Il tira du fourreau un sabre japonais, brillant, tranchant, pointu, presque droit et dont la garde était un lotus de fer. Puis, avec des gestes, des grimaces, et en ponctuant ses phrases de petits cris, il expliqua.

« Maître ! ce sabre que j’ai décroché au mur de votre antichambre sera pour vous tout un équipement. C’est, à vrai dire, le train d’un galant homme. Et d’abord, son seul aspect ne fait-il point rêver d’aventures, de guerres décoratives, de vingt plaies, de mille bosses ?… Un glaive !… Ce seul mot !… il stimule à marcher plus avant, à pourfendre, à courir les routes !… et japonais !… Songez aux chrysanthèmes, aux volcans, aux ciels dégradés, aux cigognes attentives ! Songez à ces rivages lointains où les fleurs sont plus belles, les jardins à ma taille et les dieux centimanes ! Ah ! peut-on oublier les fêtes de nuit qui se donnent aux lanternes près d’un lac de saphir étale ? Songez à tout cela, et, maintenant, admirez ce glaive pour lui-même. Il est beau ! Il orne, il grandit, il honore. C’est une tige dont la garde en corolle siéra, maître, à votre main. Prenez-la ! Le traître ne peut s’approcher ; l’orpheline, près de vous, cherche un refuge ; la passante se retourne, surprise, et le passant salue avec respect, car seul un seigneur glorieux peut avoir un sabre aussi fier. De plus, prenez garde aux conseils discrets que cette arme vous donne ! Effilée, elle vante la diplomatie ; rigide, la droiture ; froide, la chasteté, et forte, l’endurance. Elle est toute une morale ! Que dis-je ! elle va plus outre, puisque, retournée contre la poitrine, son fil léthifère console mieux qu’un traité de philosophie !… Ajouterai-je enfin, dit Chrysolet avec un sourire, la liste de ses vertus accessoires ? Rappelons seulement que vous pourrez, maître, reprendre le dessin de votre chevelure en vous mirant dans ce plat d’acier.

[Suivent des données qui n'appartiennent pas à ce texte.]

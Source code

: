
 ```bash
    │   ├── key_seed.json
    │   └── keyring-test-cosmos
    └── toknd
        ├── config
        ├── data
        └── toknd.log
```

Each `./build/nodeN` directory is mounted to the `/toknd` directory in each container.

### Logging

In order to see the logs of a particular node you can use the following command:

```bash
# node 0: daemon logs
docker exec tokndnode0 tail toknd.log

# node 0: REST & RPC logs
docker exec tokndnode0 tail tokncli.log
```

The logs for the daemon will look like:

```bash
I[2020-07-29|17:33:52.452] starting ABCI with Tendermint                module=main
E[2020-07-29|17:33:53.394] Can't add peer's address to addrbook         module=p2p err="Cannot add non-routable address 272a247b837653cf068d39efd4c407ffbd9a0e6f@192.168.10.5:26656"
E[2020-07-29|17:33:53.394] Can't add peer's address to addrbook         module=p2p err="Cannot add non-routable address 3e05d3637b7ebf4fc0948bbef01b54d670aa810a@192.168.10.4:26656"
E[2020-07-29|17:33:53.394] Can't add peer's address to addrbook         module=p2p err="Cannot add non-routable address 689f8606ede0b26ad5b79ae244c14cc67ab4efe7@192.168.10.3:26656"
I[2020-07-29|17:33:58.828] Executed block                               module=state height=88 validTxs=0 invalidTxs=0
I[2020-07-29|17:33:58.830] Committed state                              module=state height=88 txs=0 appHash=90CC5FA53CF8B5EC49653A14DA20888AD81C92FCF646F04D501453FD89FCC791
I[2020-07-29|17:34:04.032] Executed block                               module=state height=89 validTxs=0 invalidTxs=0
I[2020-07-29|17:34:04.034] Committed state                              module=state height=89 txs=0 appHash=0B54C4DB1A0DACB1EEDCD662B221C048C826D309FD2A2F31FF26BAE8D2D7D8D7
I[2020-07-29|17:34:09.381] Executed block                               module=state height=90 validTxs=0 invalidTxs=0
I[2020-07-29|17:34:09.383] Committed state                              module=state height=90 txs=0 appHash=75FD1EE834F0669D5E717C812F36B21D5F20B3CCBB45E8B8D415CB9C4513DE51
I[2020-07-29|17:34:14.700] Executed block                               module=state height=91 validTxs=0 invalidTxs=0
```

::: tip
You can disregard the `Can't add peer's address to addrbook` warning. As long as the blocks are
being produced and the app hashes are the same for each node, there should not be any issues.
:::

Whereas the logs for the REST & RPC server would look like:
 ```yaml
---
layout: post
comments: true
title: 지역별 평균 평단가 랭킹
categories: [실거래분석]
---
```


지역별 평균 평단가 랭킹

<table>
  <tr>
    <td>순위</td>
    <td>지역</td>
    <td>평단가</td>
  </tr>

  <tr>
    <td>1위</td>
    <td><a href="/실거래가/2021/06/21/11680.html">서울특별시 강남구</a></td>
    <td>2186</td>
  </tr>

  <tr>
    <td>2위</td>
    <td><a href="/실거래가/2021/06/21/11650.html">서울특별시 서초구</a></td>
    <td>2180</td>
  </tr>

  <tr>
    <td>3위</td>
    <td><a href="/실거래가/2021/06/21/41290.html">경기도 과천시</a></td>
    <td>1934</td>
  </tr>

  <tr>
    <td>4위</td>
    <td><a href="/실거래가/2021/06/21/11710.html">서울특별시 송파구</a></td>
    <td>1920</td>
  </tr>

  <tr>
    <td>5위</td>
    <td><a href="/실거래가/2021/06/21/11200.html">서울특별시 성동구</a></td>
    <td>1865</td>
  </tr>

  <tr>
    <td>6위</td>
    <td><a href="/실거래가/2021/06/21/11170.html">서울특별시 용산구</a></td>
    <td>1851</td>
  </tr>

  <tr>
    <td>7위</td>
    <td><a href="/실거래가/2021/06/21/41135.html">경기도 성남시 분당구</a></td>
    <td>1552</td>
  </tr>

— Sans doute ! dit Sylvius, impatienté par ce flux de paroles, mais… »

Déjà Vincent Lautonne avait bondi.

« Non ! pas de réponse ! Chrysolet, vous tenez un langage plein de sens ! Tout cela est fort convenable ! Nous n’avons plus qu’à partir. »

Sylvius se sentait happé par un tourbillon de folie. Il leva les bras. Il voulut résister.